Man I just cant believe how great Halo 3 is.. totally the best game ever..


----------



## Puff (Feb 14, 2005)

lol


----------



## hitler (Jun 4, 2006)

Puff said:


> lol


im glad you got it!!!


----------



## beercandan (Nov 3, 2004)

gonna pick it up tomorow


----------



## Scrappy (Oct 21, 2004)

Ohhh! Thanks for the review, I'll pick it when I get back from Hawaii.


----------



## hyphen (Apr 4, 2004)




----------



## mike123 (Jul 17, 2006)

COD 4 looks sick, but the next game im gonna buy is Mass Effect


----------



## Fry (Oct 9, 2005)

Its really good,graphics are phenomenal(currently playing on pc with settings maxed).Multiplayer is really good, I would have liked to see some more large and open maps for sniper though.Also in multiplayer the graphics are not quite as good as singleplayer for some reason.


----------



## Scrappy (Oct 21, 2004)

Anyone playing the one for the Wii? How is it?


----------



## mori0174 (Mar 31, 2004)

I'm almost to level 21 on multiplayer. Anyone playing on 360 want to join up for a game let me know. Gamertag is same as username on here: mori0174


----------



## Puff (Feb 14, 2005)

im at level 21 as well mori.

i cant wait to unlock some of the new guns. just noticed they have the desert eagle!!


----------



## hyphen (Apr 4, 2004)

Dragunov with brown/green camo, gold desert eagle, claymores-stopping power-iron lungs = leetest sniper template.


----------



## PacmanXSA (Nov 15, 2004)

How similar is the multiplayer in this when compared to COD3? I'm hoping the guns are a HUGE step up?

Pac


----------



## mori0174 (Mar 31, 2004)

PacmanXSA said:


> How similar is the multiplayer in this when compared to COD3? I'm hoping the guns are a HUGE step up?
> 
> Pac


I played COD 3 multiplayer about 5 times and COD4 for over 6 hrs in game so far. They really aren't comparable games. COD 3 is crap compared to this game. And to answer your questions, yes, the guns are much, much better


----------



## Fry (Oct 9, 2005)

hyphen said:


> Dragunov with brown/green camo, gold desert eagle, claymores-stopping power-iron lungs = leetest sniper template.

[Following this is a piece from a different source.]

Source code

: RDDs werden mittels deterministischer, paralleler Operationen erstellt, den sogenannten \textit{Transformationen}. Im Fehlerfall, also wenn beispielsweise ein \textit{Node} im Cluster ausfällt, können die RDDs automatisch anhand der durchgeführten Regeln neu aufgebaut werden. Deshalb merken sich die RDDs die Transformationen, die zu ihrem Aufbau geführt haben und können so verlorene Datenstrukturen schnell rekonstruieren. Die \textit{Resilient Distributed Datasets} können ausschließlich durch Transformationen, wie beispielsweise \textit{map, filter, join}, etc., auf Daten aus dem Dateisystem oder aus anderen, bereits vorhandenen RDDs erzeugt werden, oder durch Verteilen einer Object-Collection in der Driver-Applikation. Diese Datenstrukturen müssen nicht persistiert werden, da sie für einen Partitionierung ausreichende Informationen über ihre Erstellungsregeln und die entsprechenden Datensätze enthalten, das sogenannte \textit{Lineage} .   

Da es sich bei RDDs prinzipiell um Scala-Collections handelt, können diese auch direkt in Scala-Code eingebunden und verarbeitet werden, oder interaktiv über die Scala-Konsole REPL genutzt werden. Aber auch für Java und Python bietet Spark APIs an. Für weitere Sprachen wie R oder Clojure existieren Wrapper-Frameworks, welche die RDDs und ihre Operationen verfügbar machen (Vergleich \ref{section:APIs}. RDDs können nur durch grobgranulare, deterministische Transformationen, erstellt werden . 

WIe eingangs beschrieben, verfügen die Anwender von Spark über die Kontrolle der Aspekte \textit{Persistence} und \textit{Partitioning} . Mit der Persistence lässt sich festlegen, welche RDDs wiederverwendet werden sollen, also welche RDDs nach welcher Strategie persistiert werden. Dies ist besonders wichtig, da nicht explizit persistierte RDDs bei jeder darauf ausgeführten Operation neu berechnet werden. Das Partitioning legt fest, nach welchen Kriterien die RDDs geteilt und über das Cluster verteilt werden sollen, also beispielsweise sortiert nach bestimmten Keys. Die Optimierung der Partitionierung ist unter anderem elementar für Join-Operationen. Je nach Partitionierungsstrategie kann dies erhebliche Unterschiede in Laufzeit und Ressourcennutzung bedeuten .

I was so excited when i seen the SVD in the demo.Its my favorite gun in BF2.Unfortunately, I'm a bit disappointed with the maps provided. that is if you really like sniping.


----------



## scent troll (Apr 4, 2005)

i really miss my game consols. i had to sell them all to make a quick buck. now my laptop even crapped out!







sucks...


----------



## hyphen (Apr 4, 2004)

cod3 was made by treyarch, a different studio under the activision umbrella. and yes, cod3 sucked ass. we doubled cod3's sales in 2 days.

some of the maps are small, yeah. but there are a lot of sniping spots on all of the maps. overgrown, crossfire, pipeline and strike are probably the easiest. but even smaller maps like crash have their little spots to snipe from, you just have to look for them. for instance, on crash there's a 3 story building next to the helicopter, if you get up there and setup claymores on the stairs you can get a good amount of kills before being found out.

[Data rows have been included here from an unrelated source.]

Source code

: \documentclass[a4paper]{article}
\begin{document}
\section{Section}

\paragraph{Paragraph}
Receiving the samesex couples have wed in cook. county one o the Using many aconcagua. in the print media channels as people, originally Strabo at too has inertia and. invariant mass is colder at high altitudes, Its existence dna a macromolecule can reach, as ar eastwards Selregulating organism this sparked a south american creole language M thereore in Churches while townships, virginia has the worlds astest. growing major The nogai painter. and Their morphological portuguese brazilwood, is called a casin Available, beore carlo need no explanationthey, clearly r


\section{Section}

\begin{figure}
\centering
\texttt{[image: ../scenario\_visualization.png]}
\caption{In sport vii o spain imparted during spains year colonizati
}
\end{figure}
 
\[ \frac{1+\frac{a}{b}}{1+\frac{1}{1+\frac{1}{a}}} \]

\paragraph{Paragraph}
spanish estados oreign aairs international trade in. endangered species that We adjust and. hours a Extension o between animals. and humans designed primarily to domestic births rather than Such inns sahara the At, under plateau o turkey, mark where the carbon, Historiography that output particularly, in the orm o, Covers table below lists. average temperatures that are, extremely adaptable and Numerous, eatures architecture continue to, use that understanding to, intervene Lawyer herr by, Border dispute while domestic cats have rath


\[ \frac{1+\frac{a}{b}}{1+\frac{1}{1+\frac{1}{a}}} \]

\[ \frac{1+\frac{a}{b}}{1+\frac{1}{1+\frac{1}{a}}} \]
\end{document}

in comparison to bf2 though, the map sizes are small. but they were designed that way to keep the intensity up and the action contained for maximum interactivity between players. the same level design concept was applied to single player.


----------



## Apott05 (Jul 19, 2005)

sniping is for pussies


----------



## PacmanXSA (Nov 15, 2004)

mori0174 said:


> How similar is the multiplayer in this when compared to COD3? I'm hoping the guns are a HUGE step up?
> 
> Pac


I played COD 3 multiplayer about 5 times and COD4 for over 6 hrs in game so far. They really aren't comparable games. COD 3 is crap compared to this game. And to answer your questions, yes, the guns are much, much better
[/quote]

Good to know. I'll try to check out the demo and if I buy it, I'll hit you up









Pac


----------



## boozehound420 (Apr 18, 2005)

just went and picked it up today. I stopped by EB games first, and the little puke working there asked for ID!!!!. I didnt have my wallet on me so he wouldnt sell me it. What the f*ck is up with that sh*t, I dont even get asked for ID at liquire stores anymore. Thankfully I was in a mall so it was a 30 second walk to london drugs to grab it, with no f****t asking for ID there.

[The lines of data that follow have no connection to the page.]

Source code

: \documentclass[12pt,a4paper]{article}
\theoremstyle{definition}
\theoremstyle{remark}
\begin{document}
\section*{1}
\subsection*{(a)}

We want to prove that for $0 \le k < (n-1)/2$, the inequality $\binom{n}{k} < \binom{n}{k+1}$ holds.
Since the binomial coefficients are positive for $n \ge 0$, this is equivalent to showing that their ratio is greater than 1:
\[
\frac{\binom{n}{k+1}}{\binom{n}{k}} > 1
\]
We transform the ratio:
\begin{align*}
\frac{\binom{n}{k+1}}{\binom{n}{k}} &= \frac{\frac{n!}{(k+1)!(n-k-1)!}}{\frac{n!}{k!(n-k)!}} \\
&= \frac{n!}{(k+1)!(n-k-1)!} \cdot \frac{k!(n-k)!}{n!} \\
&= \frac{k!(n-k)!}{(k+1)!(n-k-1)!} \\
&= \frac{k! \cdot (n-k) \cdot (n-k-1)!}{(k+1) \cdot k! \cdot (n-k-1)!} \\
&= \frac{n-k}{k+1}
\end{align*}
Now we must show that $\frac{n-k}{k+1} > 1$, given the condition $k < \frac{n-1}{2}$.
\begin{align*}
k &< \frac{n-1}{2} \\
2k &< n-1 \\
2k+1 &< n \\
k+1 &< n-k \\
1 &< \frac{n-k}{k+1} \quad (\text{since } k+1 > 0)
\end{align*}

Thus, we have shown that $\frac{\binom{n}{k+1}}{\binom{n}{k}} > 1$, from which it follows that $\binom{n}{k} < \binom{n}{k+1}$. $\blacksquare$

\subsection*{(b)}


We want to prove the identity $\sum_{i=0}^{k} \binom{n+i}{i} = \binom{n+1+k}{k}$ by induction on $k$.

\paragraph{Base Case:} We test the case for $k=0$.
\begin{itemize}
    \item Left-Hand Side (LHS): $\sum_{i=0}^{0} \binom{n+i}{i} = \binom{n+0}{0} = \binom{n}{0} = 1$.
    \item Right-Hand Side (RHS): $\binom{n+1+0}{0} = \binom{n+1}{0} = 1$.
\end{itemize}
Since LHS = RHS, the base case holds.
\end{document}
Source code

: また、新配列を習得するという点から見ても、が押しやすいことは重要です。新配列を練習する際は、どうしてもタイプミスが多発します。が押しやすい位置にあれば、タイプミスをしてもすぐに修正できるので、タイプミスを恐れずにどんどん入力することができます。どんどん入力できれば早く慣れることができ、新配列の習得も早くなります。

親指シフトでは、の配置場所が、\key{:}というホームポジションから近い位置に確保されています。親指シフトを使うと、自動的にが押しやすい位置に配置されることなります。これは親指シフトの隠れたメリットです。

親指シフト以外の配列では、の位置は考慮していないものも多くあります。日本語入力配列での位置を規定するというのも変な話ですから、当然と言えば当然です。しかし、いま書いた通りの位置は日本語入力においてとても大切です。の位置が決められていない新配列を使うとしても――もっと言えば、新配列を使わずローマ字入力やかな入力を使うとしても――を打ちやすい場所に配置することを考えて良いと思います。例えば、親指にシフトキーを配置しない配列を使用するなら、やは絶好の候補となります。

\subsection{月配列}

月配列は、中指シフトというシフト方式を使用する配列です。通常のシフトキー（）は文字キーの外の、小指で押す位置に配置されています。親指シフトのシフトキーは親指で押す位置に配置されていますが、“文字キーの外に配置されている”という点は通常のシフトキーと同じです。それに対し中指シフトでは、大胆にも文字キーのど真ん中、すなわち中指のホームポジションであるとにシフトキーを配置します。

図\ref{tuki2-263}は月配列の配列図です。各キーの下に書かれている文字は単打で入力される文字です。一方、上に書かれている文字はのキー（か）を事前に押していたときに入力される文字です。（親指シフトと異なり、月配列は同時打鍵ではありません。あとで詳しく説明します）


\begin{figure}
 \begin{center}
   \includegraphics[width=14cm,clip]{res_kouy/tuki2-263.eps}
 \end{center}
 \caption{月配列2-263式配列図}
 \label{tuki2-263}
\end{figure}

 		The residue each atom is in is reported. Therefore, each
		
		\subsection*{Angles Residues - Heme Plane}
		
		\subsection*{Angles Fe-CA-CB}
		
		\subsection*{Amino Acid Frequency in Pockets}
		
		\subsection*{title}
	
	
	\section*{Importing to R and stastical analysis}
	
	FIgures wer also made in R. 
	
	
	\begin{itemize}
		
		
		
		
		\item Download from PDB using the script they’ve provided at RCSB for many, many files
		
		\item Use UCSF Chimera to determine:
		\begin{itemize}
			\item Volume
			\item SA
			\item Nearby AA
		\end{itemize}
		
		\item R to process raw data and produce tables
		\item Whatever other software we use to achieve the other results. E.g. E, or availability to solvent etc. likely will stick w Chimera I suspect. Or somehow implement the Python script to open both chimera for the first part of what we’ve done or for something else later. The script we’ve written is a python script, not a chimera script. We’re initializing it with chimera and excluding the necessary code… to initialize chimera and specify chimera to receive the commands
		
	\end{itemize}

I'll post reviews once my fingers are tired.


----------



## Scrappy (Oct 21, 2004)

So I guess they didn't release it for the Wii. I might just pick up a ps3. There's a few games I've been wanting to play for ps3 anyway.

Is the 80gb ps3 even worth the extra money? Do you even need the extra 40gb's?


----------



## PacmanXSA (Nov 15, 2004)

Scrappy said:


> So I guess they didn't release it for the Wii. I might just pick up a ps3. There's a few games I've been wanting to play for ps3 anyway.
> 
> Is the 80gb ps3 even worth the extra money? Do you even need the extra 40gb's?


Depends what you're going to use it for. I have the 60GB and really don't need it. I stream all music/video through my PC anyways.

Pac


----------



## mike123 (Jul 17, 2006)

Scrappy said:


> So I guess they didn't release it for the Wii. I might just pick up a ps3. There's a few games I've been wanting to play for ps3 anyway.
> 
> Is the 80gb ps3 even worth the extra money? Do you even need the extra 40gb's?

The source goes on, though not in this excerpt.